In supportive economic news, official Chinese figures indicate the world’s second largest economy grew 2.3% last year – the only major economy to avoid a contraction. Fourth quarter GDP growth was reported at 6.5% year-on-year by the National Bureau of Statistics, beating the 6.1% consensus forecast. Still, the Shanghai Composite shed 0.8%, but the Hang Seng jumped 2.7% higher and the Nikkei strengthened 1.4%. European shares were seeing flat-to-higher trade this morning. The FTSE 100 and CAC 40 were just north of the unchanged mark, while the DAX was up 0.3% following encouraging German economic data. The CPI rose 0.5% in December, matching expectations, and the ZEW Survey’s current conditions index improved to a stronger-than-expected -66.4 (versus a -68.0 expectation). The economic sentiment index from ZEW also rose further than expected, to 61.8 (consensus was at 60.0). Future for the major US stock market indexes were seeing gains of between 0.7% (Dow and S&P 500 futures) and 0.8% (Nasdaq futures). Also supportive for oil, the US dollar index was down 0.3% as of this writing. Market participants had a quiet day on the economic calendar ahead of them.

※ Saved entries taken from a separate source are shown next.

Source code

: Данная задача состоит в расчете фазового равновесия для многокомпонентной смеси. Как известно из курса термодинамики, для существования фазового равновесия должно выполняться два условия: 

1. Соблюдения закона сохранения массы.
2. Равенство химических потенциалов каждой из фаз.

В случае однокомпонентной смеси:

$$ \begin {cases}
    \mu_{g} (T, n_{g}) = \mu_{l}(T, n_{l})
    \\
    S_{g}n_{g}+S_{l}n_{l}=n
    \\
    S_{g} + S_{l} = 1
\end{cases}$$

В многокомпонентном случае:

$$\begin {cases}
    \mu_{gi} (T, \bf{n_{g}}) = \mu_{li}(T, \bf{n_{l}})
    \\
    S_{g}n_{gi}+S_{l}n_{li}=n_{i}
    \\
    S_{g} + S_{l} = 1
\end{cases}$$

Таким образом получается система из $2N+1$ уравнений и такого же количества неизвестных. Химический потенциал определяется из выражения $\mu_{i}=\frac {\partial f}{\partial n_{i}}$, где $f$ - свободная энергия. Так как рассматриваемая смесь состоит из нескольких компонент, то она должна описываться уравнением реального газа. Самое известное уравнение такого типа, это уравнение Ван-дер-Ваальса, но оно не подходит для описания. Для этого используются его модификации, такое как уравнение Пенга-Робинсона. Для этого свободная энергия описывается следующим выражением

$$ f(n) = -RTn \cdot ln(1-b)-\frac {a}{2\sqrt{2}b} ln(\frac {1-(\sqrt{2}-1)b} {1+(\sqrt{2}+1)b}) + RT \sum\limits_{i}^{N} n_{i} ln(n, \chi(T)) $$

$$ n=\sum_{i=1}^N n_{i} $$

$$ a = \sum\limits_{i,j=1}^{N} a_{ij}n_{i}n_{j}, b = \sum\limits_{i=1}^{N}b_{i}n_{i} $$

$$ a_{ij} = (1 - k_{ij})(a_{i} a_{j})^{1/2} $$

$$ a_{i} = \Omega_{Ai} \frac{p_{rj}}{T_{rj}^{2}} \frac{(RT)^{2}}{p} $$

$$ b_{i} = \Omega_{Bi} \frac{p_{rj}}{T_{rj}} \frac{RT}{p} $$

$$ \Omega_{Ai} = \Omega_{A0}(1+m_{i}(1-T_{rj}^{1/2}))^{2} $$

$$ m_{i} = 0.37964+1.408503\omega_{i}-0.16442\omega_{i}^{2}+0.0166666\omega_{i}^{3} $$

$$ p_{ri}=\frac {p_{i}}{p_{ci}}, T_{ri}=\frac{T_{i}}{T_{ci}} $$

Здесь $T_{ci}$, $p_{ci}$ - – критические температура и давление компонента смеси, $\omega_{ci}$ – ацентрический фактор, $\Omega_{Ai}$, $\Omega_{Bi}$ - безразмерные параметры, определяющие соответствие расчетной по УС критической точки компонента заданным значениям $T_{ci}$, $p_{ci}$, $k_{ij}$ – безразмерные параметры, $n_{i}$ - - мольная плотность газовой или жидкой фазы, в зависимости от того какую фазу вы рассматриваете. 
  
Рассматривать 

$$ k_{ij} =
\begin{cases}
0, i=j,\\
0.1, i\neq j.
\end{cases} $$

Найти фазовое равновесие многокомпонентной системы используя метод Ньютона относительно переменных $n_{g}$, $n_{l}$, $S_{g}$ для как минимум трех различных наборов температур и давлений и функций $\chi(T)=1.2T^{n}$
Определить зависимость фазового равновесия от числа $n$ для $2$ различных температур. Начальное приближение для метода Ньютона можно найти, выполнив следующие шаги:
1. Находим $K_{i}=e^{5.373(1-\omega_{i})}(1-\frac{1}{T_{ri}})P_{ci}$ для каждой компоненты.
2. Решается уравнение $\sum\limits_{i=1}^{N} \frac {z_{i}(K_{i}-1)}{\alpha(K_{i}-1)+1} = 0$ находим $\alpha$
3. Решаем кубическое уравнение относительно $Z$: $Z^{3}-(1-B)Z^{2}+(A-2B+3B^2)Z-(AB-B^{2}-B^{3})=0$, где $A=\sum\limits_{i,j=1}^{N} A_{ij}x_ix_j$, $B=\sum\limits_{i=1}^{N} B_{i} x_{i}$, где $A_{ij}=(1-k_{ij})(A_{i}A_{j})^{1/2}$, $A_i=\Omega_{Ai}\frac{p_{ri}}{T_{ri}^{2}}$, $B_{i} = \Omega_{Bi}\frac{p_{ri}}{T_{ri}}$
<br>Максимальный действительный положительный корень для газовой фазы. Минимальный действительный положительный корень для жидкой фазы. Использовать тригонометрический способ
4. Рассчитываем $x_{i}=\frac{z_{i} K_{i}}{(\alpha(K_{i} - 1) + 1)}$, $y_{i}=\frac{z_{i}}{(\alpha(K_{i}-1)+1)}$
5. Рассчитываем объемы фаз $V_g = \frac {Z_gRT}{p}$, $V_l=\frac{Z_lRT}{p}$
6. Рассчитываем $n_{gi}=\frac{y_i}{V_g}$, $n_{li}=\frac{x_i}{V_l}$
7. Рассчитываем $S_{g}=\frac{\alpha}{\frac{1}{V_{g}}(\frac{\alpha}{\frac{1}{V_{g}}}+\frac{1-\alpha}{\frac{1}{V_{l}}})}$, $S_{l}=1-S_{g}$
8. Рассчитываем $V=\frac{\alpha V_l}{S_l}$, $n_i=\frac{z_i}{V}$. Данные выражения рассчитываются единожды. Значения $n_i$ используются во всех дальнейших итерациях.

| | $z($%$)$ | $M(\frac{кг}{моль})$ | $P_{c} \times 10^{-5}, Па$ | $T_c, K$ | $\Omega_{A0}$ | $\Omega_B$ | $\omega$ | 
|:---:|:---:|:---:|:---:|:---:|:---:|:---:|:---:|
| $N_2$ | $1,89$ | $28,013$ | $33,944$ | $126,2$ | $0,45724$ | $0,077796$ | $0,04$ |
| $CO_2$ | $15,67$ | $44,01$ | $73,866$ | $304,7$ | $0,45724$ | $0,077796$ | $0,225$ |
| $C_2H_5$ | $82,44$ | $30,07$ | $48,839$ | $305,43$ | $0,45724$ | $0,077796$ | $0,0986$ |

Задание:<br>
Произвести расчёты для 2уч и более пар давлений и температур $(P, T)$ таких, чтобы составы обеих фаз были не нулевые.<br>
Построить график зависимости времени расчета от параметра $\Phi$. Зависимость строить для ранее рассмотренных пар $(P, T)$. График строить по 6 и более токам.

The complex saw losses of over 1.5 percent across the board on Friday ahead of the holiday weekend, with weakness in stocks, strength in the US dollar, and a continued rise in the US oil rig count likely weighing. Brent crude fell $1.32, closing at $55.10/bbl, and WTI lost $1.21, settling at $52.36/bbl. RBOB futures settled 2.55 cents weaker at $1.5284/g and ULSD (HO) settled at $1.5929/g, down 2.65 cents. According to Platts, the New York Harbor ULSHO barge price differential to spot NYMEX HO weakened by 35 points to -9.85c/g on Friday, while the ULSD differential held steady at -0.30c/g and the HSHO differential was unchanged at -15.75c/g. Gulf Coast prices fell along with crude on Friday, but the north-south spread reversed. According to Platts, Mt. Belvieu non-LST prices dropped 2.250 cents lower to 92.500c/g and LST prices at the hub fell 2.000 cents to 95.000c/g. Meanwhile, Conway prices shot up 7.500 cents to 104.500c/g.
Natural gas futures on NYMEX strengthened 7.1 cents on Friday, settling at $2.737/mmBtu despite an uptick in the rig count and mixed shifts in the temperature outlook for the next two weeks. As of this morning, the latest ECMWF outlooks indicate mixed but mostly above-normal temperatures in the Midwest and on the East Coast, with above-normal temperatures in the Midwest in the 6-10 day forecast and below-normal temperatures for the Northeast (except for eastern Maine). The 11-15 day outlook is similarly supportive for the East Coast but less so for the Midwest.